Akshat Rathi, Senior Reporter, Bloomberg Green said energy prices are not as much of an accelerant for renewable use as they are forcing countries to turn to the cheapest sources. Yet, pending data on emissions increases is not expected to be significant on a global scale, “but within some countries, you will see a massive difference.” On generation, 90% of new energy built in the past 12 months have been renewables, but there’s still a stock of fossil fuels that many will rely on. 

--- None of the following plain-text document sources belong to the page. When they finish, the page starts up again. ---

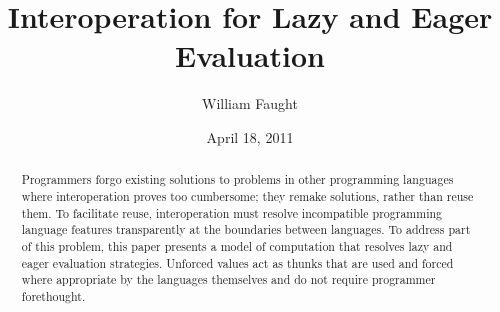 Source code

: \documentclass[12pt]{article}
\begin{document}
\title{Interoperation for Lazy and Eager Evaluation}
\author{William Faught}
\date{April 18, 2011}
\maketitle

\begin{abstract}
Programmers forgo existing solutions to problems in other programming languages where interoperation proves too cumbersome; they remake solutions, rather than reuse them. To facilitate reuse, interoperation must resolve incompatible programming language features transparently at the boundaries between languages. To address part of this problem, this paper presents a model of computation that resolves lazy and eager evaluation strategies. Unforced values act as thunks that are used and forced where appropriate by the languages themselves and do not require programmer forethought.
\end{abstract}






\clearpage

\nocite{*}


\end{document}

Laura Millan, Reporter, Bloomberg Green has been exploring COP27 from a wartime perspective and spending time with Ukrainian civil society groups, finding connections between the conflict and climate issues. Researchers are calling for a better accounting of greenhouse gas emissions from the war and peacetime defense operations around the world, but militaries “are very secretive.” Rough estimates put it at as much as 5% of total global emissions. “That’s more than all shipping and aviation, combined.”

 

In Conversation With John Kerry

With mid-term elections still being sorted, John Kerry, Special Presidential Envoy for Climate, U.S. Department of State only talked politics to defend President Biden’s global climate appropriation, adding that some legislators will simply not fund for anything abroad. “The bottom line is, the UN report on finance says we need to spend $2.5 to $4.5 billion, every year, for the next 30 years to affect the transition to a clean energy economy and save ourselves 1.5. That’s how you get 1.5, and we’re not anywhere near that, obviously.” On a more optimistic note, he said the U.S. is actually on a 1.5 path.

He called the methane situation, especially in China, “critical.” While they manufacture and deploy more renewables than anyone, they’re still bringing coal online. “”They’re going in opposite directions, and we just can’t afford that.”

He noted a new study that suggests climate tipping points, including the loss of ice sheets, permafrost and coral reefs, may have already been passed. 

 

Special Session: The Next Generation of Responsible Investing

The Evolution of Sustainable Investing

Learning the need to be efficient in business operations around resilience and supply chains has been a harsh reality check, said John Goldstein, Managing Director, Head of the Sustainable Finance Group, Goldman Sachs. “This environment focuses you on what matters, and now, there’s a lot of capital competing in the space.” On investor appetite in the last 12 months, “This burns the fluff away. Charts don’t always go up and to the right. Markets are hard and macro matters.” On decarbonization, the companies who are happiest are the ones that did it five years ago. “The next best time is now.”

 

Breaking Down Barriers to Responsible Investing

Tracey McDermott, Group Head Conduct, Financial Crime & Compliance, Standard Chartered Bank said “It’s important to remember, when talking about emerging markets, that there are still hundreds of millions of people in the world that have no access to reliable energy, green or otherwise.” She described blended finance projects in Southeast Asia and Africa. There’s lots of activity in the space. “The real challenge is how you scale that.”

From a European perspective,  Daniel Mikkelsen, Senior Partner, McKinsey & Company, said “Energy security and the green transition are two sides of the same coin, because large parts of Europe are fossil fuel importers on a big scale.” Current emphasis on energy security is serving to reinforce the push toward transition in a more practical way, including regulation changes. Globally, the effect is the same in many places, in others, it reinforces dependence on fossil fuels for a range of purposes.

Mobilizing further capital toward the transition is two-fold, said Derek Rozycki, Head of Responsible Investing, Mubadala. It takes action by individuals and entities like the One Planet Sovereign Wealth Fund. It takes hard work and collaboration, “looking at how we can work together for ecosystem-oriented approaches that are equity-led, and not necessarily DFI- led, which is where a lot of the initiatives we’ve heard over the last couple of days have been oriented.”